PBI-Canada begins to plan for the COP26 climate summit in Scotland this November
The United Nations Conference of Parties (COP26) climate summit will take place this coming November 1-12 in Glasgow, Scotland.
Despite criticisms of the COP process, COP26 is seen as the crucial follow-up to the COP21 summit that took place in Paris in December 2015.
Under the Paris Agreement reached at COP21, countries committed to a long-term goal of limiting the global temperature increase to below 2C above pre-industrial levels and to pursue efforts to limit it even further to 1.5C.
It also included a clause in which countries agreed to ratchet up their emission reduction targets five years later at COP26.
COP26 was originally going to take place last October, but because of the pandemic has been postponed until this November.
Because of that delay, a Climate Ambition Summit was convened by the UN, United Kingdom and France this past December in which countries were expected to announce their strengthened emission reduction targets.
Seventy-five leaders announced new commitments, including the European Union pledge to reduce GHG emissions by at least 55% from 1990 levels by 2030 and the United Kingdom promise of a reduction of at least 68% by 2030.
Canada said it would strive for the upper end of a range of a 17.7 to 27.4% reduction by 2030 (32-40% below 2005 levels by 2030).
Tim Gore, head of climate policy at Oxfam, commented: “The Climate Ambition Summit lacked real ambition. World leaders must step up in the next 12 critical months to pull the world back from the brink of catastrophic climate change. Commitments to near-term emissions cuts are still insufficient to limit warming to the 1.5C Paris goal.”
Beyond climate change impacting human rights on a global scale, more specifically human rights defenders remain at profound risk.

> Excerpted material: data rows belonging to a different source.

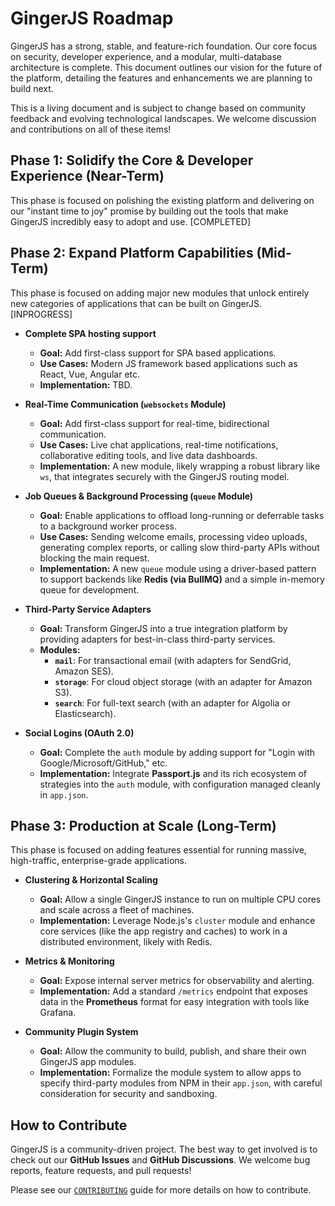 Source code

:# GingerJS Roadmap

GingerJS has a strong, stable, and feature-rich foundation. Our core focus on security, developer experience, and a modular, multi-database architecture is complete. This document outlines our vision for the future of the platform, detailing the features and enhancements we are planning to build next.

This is a living document and is subject to change based on community feedback and evolving technological landscapes. We welcome discussion and contributions on all of these items!

## Phase 1: Solidify the Core & Developer Experience (Near-Term)

This phase is focused on polishing the existing platform and delivering on our "instant time to joy" promise by building out the tools that make GingerJS incredibly easy to adopt and use. [COMPLETED]

## Phase 2: Expand Platform Capabilities (Mid-Term)

This phase is focused on adding major new modules that unlock entirely new categories of applications that can be built on GingerJS. [INPROGRESS]

-   **Complete SPA hosting support**
    -   **Goal:** Add first-class support for SPA based applications.
    -   **Use Cases:** Modern JS framework based applications such as React, Vue, Angular etc.
    -   **Implementation:** TBD.

-   **Real-Time Communication (`websockets` Module)**
    -   **Goal:** Add first-class support for real-time, bidirectional communication.
    -   **Use Cases:** Live chat applications, real-time notifications, collaborative editing tools, and live data dashboards.
    -   **Implementation:** A new module, likely wrapping a robust library like `ws`, that integrates securely with the GingerJS routing model.

-   **Job Queues & Background Processing (`queue` Module)**
    -   **Goal:** Enable applications to offload long-running or deferrable tasks to a background worker process.
    -   **Use Cases:** Sending welcome emails, processing video uploads, generating complex reports, or calling slow third-party APIs without blocking the main request.
    -   **Implementation:** A new `queue` module using a driver-based pattern to support backends like **Redis (via BullMQ)** and a simple in-memory queue for development.

-   **Third-Party Service Adapters**
    -   **Goal:** Transform GingerJS into a true integration platform by providing adapters for best-in-class third-party services.
    -   **Modules:**
        -   **`mail`**: For transactional email (with adapters for SendGrid, Amazon SES).
        -   **`storage`**: For cloud object storage (with an adapter for Amazon S3).
        -   **`search`**: For full-text search (with an adapter for Algolia or Elasticsearch).

-   **Social Logins (OAuth 2.0)**
    -   **Goal:** Complete the `auth` module by adding support for "Login with Google/Microsoft/GitHub," etc.
    -   **Implementation:** Integrate **Passport.js** and its rich ecosystem of strategies into the `auth` module, with configuration managed cleanly in `app.json`.

## Phase 3: Production at Scale (Long-Term)

This phase is focused on adding features essential for running massive, high-traffic, enterprise-grade applications.

-   **Clustering & Horizontal Scaling**
    -   **Goal:** Allow a single GingerJS instance to run on multiple CPU cores and scale across a fleet of machines.
    -   **Implementation:** Leverage Node.js's `cluster` module and enhance core services (like the app registry and caches) to work in a distributed environment, likely with Redis.

-   **Metrics & Monitoring**
    -   **Goal:** Expose internal server metrics for observability and alerting.
    -   **Implementation:** Add a standard `/metrics` endpoint that exposes data in the **Prometheus** format for easy integration with tools like Grafana.

-   **Community Plugin System**
    -   **Goal:** Allow the community to build, publish, and share their own GingerJS app modules.
    -   **Implementation:** Formalize the module system to allow apps to specify third-party modules from NPM in their `app.json`, with careful consideration for security and sandboxing.

## How to Contribute

GingerJS is a community-driven project. The best way to get involved is to check out our **GitHub Issues** and **GitHub Discussions**. We welcome bug reports, feature requests, and pull requests!

Please see our [`CONTRIBUTING`](./docs/CONTRIBUTING.html) guide for more details on how to contribute.
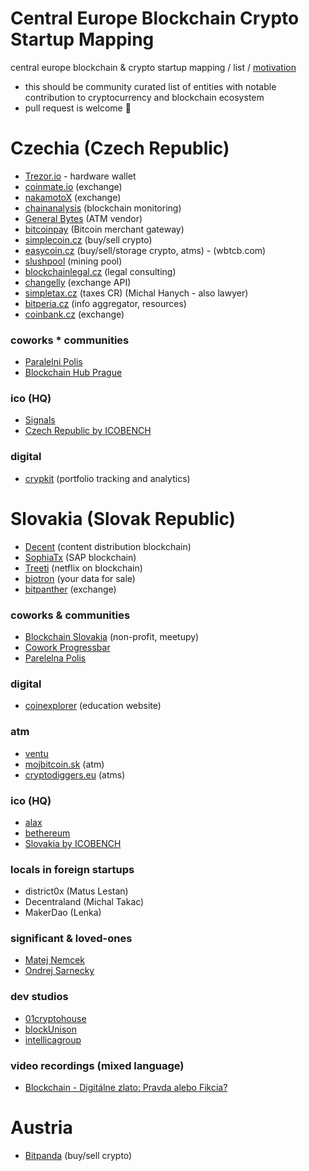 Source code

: # Central Europe Blockchain Crypto Startup Mapping
central europe blockchain & crypto startup mapping / list / [motivation](http://www.electronicbeats.net/a-beginners-guide-to-the-decentralized-internet/)

- this should be community curated list of entities with notable contribution to cryptocurrency and blockchain ecosystem
- pull request is welcome 🤗 

# Czechia (Czech Republic)
- [Trezor.io](https://trezor.io/) - hardware wallet
- [coinmate.io](https://coinmate.io) (exchange)
- [nakamotoX](https://nakamotox.com/) (exchange)
- [chainanalysis](https://www.chainalysis.com/) (blockchain monitoring)
- [General Bytes](https://www.generalbytes.com/) (ATM vendor)
- [bitcoinpay](https://www.bitcoinpay.com) (Bitcoin merchant gateway)
- [simplecoin.cz](https://exchange.simplecoin.eu/) (buy/sell crypto)
- [easycoin.cz](https://www.easycoin.cz/) (buy/sell/storage crypto, atms) -  (wbtcb.com)
- [slushpool](https://slushpool.com) (mining pool)
- [blockchainlegal.cz](https://www.blockchainlegal.cz/) (legal consulting)
- [changelly](https://changelly.com/) (exchange API)
- [simpletax.cz](http://www.simpletax.cz/) (taxes CR) (Michal Hanych - also lawyer)
- [bitperia.cz](https://bitperia.cz/) (info aggregator, resources)
- [coinbank.cz](https://coinbank.cz/) (exchange)

### coworks * communities 
- [Paralelni Polis](https://www.paralelnipolis.cz/)
- [Blockchain Hub Prague](https://www.blockchainhubprague.com/)

### ico (HQ)
- [Signals](https://signals.network/)
- [Czech Republic by ICOBENCH](https://icobench.com/icos?page=1&filterCountry=Slovakia)

### digital
- [crypkit](https://www.crypkit.com/) (portfolio tracking and analytics)

# Slovakia (Slovak Republic)
- [Decent](https://decent.ch/) (content distribution blockchain)
- [SophiaTx](https://www.sophiatx.com/) (SAP blockchain)
- [Treeti](https://treeti.com/) (netflix on blockchain)
- [biotron](https://biotron.io/) (your data for sale)
- [bitpanther](https://www.bitpanther.com/sk/) (exchange)

### coworks & communities
- [Blockchain Slovakia](https://blockchainslovakia.sk) (non-profit, meetupy)
- [Cowork Progressbar](https://cowork.progressbar.sk/#/)
- [Parelelna Polis](https://paralelnapolis.sk/)

### digital
- [coinexplorer](https://coinexplorer.sk/) (education website)

### atm
- [ventu](https://ventu.io/)
- [mojbitcoin.sk](http://mojbitcoin.sk/) (atm)
- [cryptodiggers.eu](https://cryptodiggers.eu/) (atms)

### ico (HQ)
- [alax](https://alax.io/)
- [bethereum](https://bethereum.com/)
- [Slovakia by ICOBENCH](https://icobench.com/icos?page=1&filterCountry=Slovakia)

### locals in foreign startups
- district0x (Matus Lestan)
- Decentraland (Michal Takac)
- MakerDao (Lenka)

### significant & loved-ones
- [Matej Nemcek](https://hypersignal.xyz/)
- [Ondrej Sarnecky](http://ondrejsarnecky.com/)

### dev studios
- [01cryptohouse](https://www.01cryptohouse.com/)
- [blockUnison](https://blockunison.com/)
- [intellicagroup](https://intellicagroup.com/)

### video recordings (mixed language)
- [Blockchain - Digitálne zlato: Pravda alebo Fikcia?](https://youtu.be/Y-Kd8u5Rd9w)

# Austria 
- [Bitpanda](https://www.bitpanda.com/en) (buy/sell crypto)

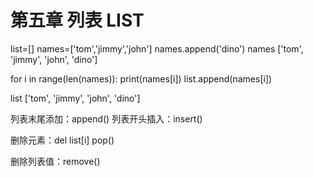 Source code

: # 第五章 列表 LIST

list=[]
names=['tom','jimmy','john']
names.append('dino')
names
['tom', 'jimmy', 'john', 'dino']

for i in range(len(names)):
  print(names[i])
  list.append(names[i])

list
['tom', 'jimmy', 'john', 'dino']

列表末尾添加：append()
列表开头插入：insert()

删除元素：del list[i]
pop()

删除列表值：remove()

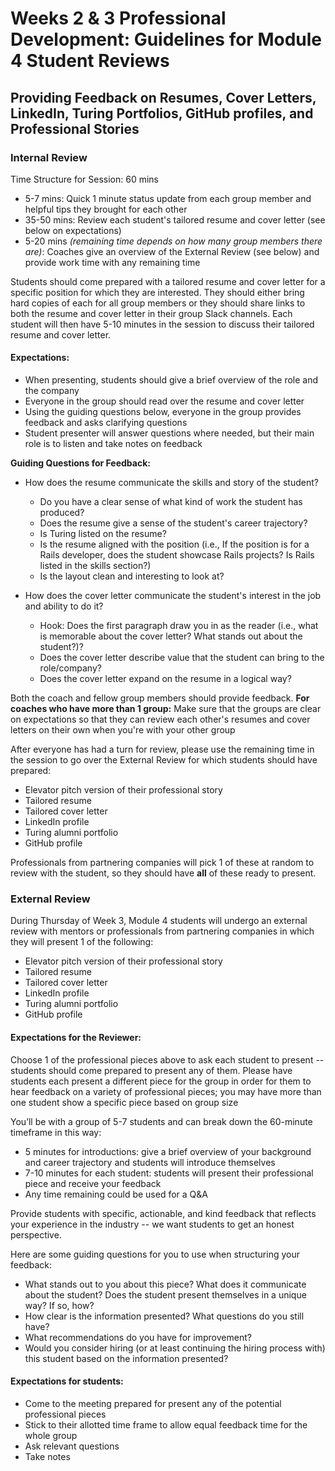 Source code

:# Weeks 2 & 3 Professional Development: Guidelines for Module 4 Student Reviews
## Providing Feedback on Resumes, Cover Letters, LinkedIn, Turing Portfolios, GitHub profiles, and Professional Stories

### Internal Review
Time Structure for Session: 60 mins
* 5-7 mins: Quick 1 minute status update from each group member and helpful tips they brought for each other
* 35-50 mins: Review each student's tailored resume and cover letter (see below on expectations)
* 5-20 mins *(remaining time depends on how many group members there are)*: Coaches give an overview of the External Review (see below) and provide work time with any remaining time

Students should come prepared with a tailored resume and cover letter for a specific position for which they are interested. They should either bring hard copies of each for all group members or they should share links to both the resume and cover letter in their group Slack channels. Each student will then have 5-10 minutes in the session to discuss their tailored resume and cover letter. 

#### Expectations:
* When presenting, students should give a brief overview of the role and the company
* Everyone in the group should read over the resume and cover letter
* Using the guiding questions below, everyone in the group provides feedback and asks clarifying questions
* Student presenter will answer questions where needed, but their main role is to listen and take notes on feedback

**Guiding Questions for Feedback:**
* How does the resume communicate the skills and story of the student? 
    * Do you have a clear sense of what kind of work the student has produced? 
    * Does the resume give a sense of the student's career trajectory? 
    * Is Turing listed on the resume?
    * Is the resume aligned with the position (i.e., If the position is for a Rails developer, does the student showcase Rails projects? Is Rails listed in the skills section?)
    * Is the layout clean and interesting to look at?
    
* How does the cover letter communicate the student's interest in the job and ability to do it? 
    * Hook: Does the first paragraph draw you in as the reader (i.e., what is memorable about the cover letter? What stands out about the student?)? 
    * Does the cover letter describe value that the student can bring to the role/company?
    * Does the cover letter expand on the resume in a logical way? 

Both the coach and fellow group members should provide feedback. **For coaches who have more than 1 group:** Make sure that the groups are clear on expectations so that they can review each other's resumes and cover letters on their own when you're with your other group

After everyone has had a turn for review, please use the remaining time in the session to go over the External Review for which students should have prepared:

* Elevator pitch version of their professional story
* Tailored resume
* Tailored cover letter
* LinkedIn profile
* Turing alumni portfolio
* GitHub profile 

Professionals from partnering companies will pick 1 of these at random to review with the student, so they should have **all** of these ready to present. 

### External Review
During Thursday of Week 3, Module 4 students will undergo an external review with mentors or professionals from partnering companies in which they will present 1 of the following:
* Elevator pitch version of their professional story
* Tailored resume
* Tailored cover letter
* LinkedIn profile
* Turing alumni portfolio
* GitHub profile 

#### Expectations for the Reviewer:
Choose 1 of the professional pieces above to ask each student to present -- students should come prepared to present any of them. Please have students each present a different piece for the group in order for them to hear feedback on a variety of professional pieces; you may have more than one student show a specific piece based on group size

You’ll be with a group of 5-7 students and can break down the 60-minute timeframe in this way:
* 5 minutes for introductions: give a brief overview of your background and career trajectory and students will introduce themselves
* 7-10 minutes for each student: students will present their professional piece and receive your feedback
* Any time remaining could be used for a Q&A

Provide students with specific, actionable, and kind feedback that reflects your experience in the industry -- we want students to get an honest perspective. 

Here are some guiding questions for you to use when structuring your feedback:
* What stands out to you about this piece? What does it communicate about the student? Does the student present themselves in a unique way? If so, how?
* How clear is the information presented? What questions do you still have?
* What recommendations do you have for improvement?
* Would you consider hiring (or at least continuing the hiring process with) this student based on the information presented?

#### Expectations for students: 
* Come to the meeting prepared for present any of the potential professional pieces
* Stick to their allotted time frame to allow equal feedback time for the whole group
* Ask relevant questions
* Take notes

Global Witness has documented that on average four land and environmental defenders have been killed every week since COP21. More than one-third of those fatal attacks have been against Indigenous land defenders and water protectors.
The United Nations has recognized the dangers faced by defenders.
The UN Human Rights Council passed this resolution explicitly calling for the protection of environmental human rights defenders due to the crucial role they play in protecting vital ecosystems and addressing climate change. You can also read more about the resolution from the International Service for Human Rights.
And yet, this language (and language more broadly about human rights) has not been reflected in the climate agreements reached at the COP summits.
COP26 in November provides a pivotal moment for countries to commit to protection measures for land defenders as part of an overall climate agreement that recognizes the urgency of climate breakdown and its impact on all human rights.
PBI-Canada and other PBI entities are currently planning on how to strategically intervene at COP26. We will be posting more on this as the year unfolds.